Course six is the piece the old men always looked forward to, a whole branzino baked in salt, the crust cracked at the table so the steam floats up and the room remembers the sea.

The waiter breaks the shell with the back of a spoon and peels it away like a magician.

Inside, the fish lies perfect and patient.

He fillets with a care that says someone taught him with a slap to the wrist when he was twelve.

He lays a portion on her plate and on mine and leaves the lemon in a neat half-moon.

“When a man was getting frozen out,” I say quietly, “the salt shell stayed on his plate too long. No one broke it. He sat and watched it cool while the table talked. When a man was coming back in, the Don cracked it himself and gave him the first bite. Nothing on paper. Everyone understood both choices.”

She pauses with her fork a breath from the fish.

“Which one is this?” she asks, gaze on me now, not the plate.

“This is me breaking it for you,” I say. “You belong at my table as long as you want it.”

She takes the bite.

She chews.

Her hand finds my knee under the table and stays there like a warm stone.

I call her Angelo mio because I can't not call her that anymore.

It lands in the space between us and settles like it was looking for a home.

By course seven, we are closer than the booth intended.

Sorbetto al limone in small cups, icy and tart, a clean slate for men who have argued for hours and need their mouths forgiven.

Espresso comes dark and short with a curl of lemon peel at the rim because some older relative swore on saints that it should be.

“Cleansing the palate,” she says, spoon against her teeth. “Starting fresh.”

“Settling accounts,” I say. “You don't leave a table dirty and expect the next year to be good.”

She tips her head, studying me as if I'm a dish she is not sure she will order again, then grins like she knows she will. “You really believe the rituals change the weather.”

“I believe people need a way to agree in public what they have already decided in private,” I say. “The meal gives them cover.”

“You and your cover,” she says, and there is no accusation in it tonight. “Do I count as cover?”

“You count as the reason I bother with the meal at all,” I say, and it's clumsy and true, and she touches my wrist as if to say clumsy is allowed when the rest of you is sharp.

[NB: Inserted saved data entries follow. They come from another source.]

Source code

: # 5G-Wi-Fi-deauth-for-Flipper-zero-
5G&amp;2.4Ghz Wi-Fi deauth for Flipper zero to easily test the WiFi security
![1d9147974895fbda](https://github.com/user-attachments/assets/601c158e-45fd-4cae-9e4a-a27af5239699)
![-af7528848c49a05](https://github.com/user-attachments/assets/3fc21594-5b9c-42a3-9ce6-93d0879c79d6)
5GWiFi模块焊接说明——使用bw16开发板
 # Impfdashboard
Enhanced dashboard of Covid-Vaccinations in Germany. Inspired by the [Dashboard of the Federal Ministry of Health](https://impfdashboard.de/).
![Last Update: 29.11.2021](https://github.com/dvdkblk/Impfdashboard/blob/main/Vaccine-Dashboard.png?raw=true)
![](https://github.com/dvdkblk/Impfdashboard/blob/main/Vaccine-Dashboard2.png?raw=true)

My phone hums a second time.

Then a third.

Rule of three.

I reach under the table and slide it half out of my pocket, thumb across the screen with the same care I use to rack a slide in the dark.

The message blooms white against black.

It's from a number that never jokes and never types twice.

MARCO SANTANGELO IS TALKING TO THE FEDS. YOUR BAKERY GIRL IS IN HIS FILE.

The room narrows to a point.

The color leaves my face before I can tell it not to.

The candle line wavers as if someone opened a door.

Elisa’s hand tightens on my wrist, and I'm already moving through the next three moves while the taste of lemon turns to metal on my tongue.